Last Tuesday morning Janice, Maddy and more than six billion other people were killed by the most virulent virus ever to curse the face of the planet. Much to his surprise, Lester Prescott survived.
Day eight ends and day nine begins. What will this day bring? This last week has been harder than I could ever have imagined and I need to stop and take some time out now. None of it makes any sense. I sometimes come here at night to try and work it all out. I sit here on the end of Maddy's bed and look around her room. It's just as she left it when she went to university. Mother and I didn't see any point in changing it until she'd got herself married and settled down in her own home. It'll never happen now, of course. I'll never change this room now. It's a little oasis of normality in a world that's gone completely mad.

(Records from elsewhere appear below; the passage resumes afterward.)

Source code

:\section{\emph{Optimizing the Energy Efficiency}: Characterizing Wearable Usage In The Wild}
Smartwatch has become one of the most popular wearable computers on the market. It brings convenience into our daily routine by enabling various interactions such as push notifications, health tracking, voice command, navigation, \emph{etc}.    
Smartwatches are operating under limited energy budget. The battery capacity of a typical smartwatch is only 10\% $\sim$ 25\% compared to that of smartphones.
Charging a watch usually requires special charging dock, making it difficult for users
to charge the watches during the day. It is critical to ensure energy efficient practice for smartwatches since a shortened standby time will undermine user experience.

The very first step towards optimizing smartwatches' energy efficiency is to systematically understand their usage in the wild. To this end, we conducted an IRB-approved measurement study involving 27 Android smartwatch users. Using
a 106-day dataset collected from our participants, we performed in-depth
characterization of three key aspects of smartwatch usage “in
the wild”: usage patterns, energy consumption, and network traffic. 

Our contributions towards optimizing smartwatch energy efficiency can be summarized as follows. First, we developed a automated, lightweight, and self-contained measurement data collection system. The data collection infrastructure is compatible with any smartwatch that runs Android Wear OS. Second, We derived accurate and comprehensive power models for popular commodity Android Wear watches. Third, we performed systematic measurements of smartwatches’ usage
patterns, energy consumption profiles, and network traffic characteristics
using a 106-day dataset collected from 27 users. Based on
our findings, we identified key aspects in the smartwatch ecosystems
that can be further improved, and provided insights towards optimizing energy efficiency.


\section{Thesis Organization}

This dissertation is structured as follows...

The passage of time hasn't made any of this any easier to understand or deal with. The chain of events which began last Tuesday are still as confusing, inexplicable and painful as they were when they first happened. It started like just about every other Tuesday has started since I've worked for AJH. I arrived at work at ten to eight, got my desk ready and then started on my figures. Bill Ashcroft (one of the senior partners) was the first person it caught. He was standing talking to his secretary Allison when it took him. I then watched it work its way around the office, killing everyone around me, and I just sat there, too afraid to move, waiting for my turn. I still don't understand why it didn't get me. I don't know why I escaped. Before I knew it I was the only one left alive.

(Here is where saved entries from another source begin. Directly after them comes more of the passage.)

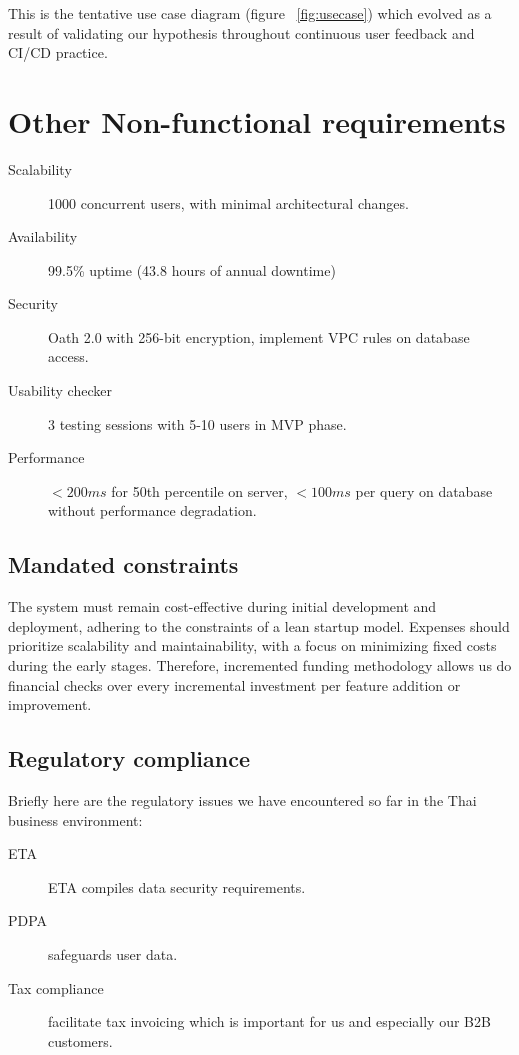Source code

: 
This is the tentative use case diagram (figure ~\ref{fig:usecase}) which evolved as a result of validating our hypothesis throughout continuous user feedback and CI/CD practice.

\section{Other Non-functional requirements}

\begin{description}
	\item[Scalability] 1000 concurrent users, with minimal architectural changes.
	\item[Availability] 99.5\% uptime (43.8 hours of annual downtime)
	\item[Security] Oath 2.0 with 256-bit encryption, implement VPC rules on database access.
	\item[Usability checker] 3 testing sessions with 5-10 users in MVP phase.
	\item[Performance] $< 200 ms$ for 50th percentile on server, $< 100 ms$ per query on database without performance degradation.
\end{description}

\subsection{Mandated constraints}

 The system must remain cost-effective during initial development and deployment, adhering to the constraints of a lean startup model. Expenses should prioritize scalability and maintainability, with a focus on minimizing fixed costs during the early stages. Therefore, incremented funding methodology allows us do financial checks over every incremental investment per feature addition or improvement.

\subsection{Regulatory compliance}

Briefly here are the regulatory issues we have encountered so far in the Thai business environment:

\begin{description}
	\item[ETA] ETA compiles data security requirements.
	\item[PDPA] safeguards user data.
	\item[Tax compliance] facilitate tax invoicing which is important for us and especially our B2B customers.
\end{description}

I left the office as quickly as I could, stopping only to put away my papers again, pack my briefcase and fetch my newspaper and coat from the cloakroom. I made my way home as fast as I could but the journey was harrowing and painfully slow. Outside it was as if someone had simply flicked a switch. Everyone seemed to have died at almost exactly the same moment. I saw hundreds of bodies down and cars crashed. It seemed to take me forever to work my way through the wreckage and get back to the house.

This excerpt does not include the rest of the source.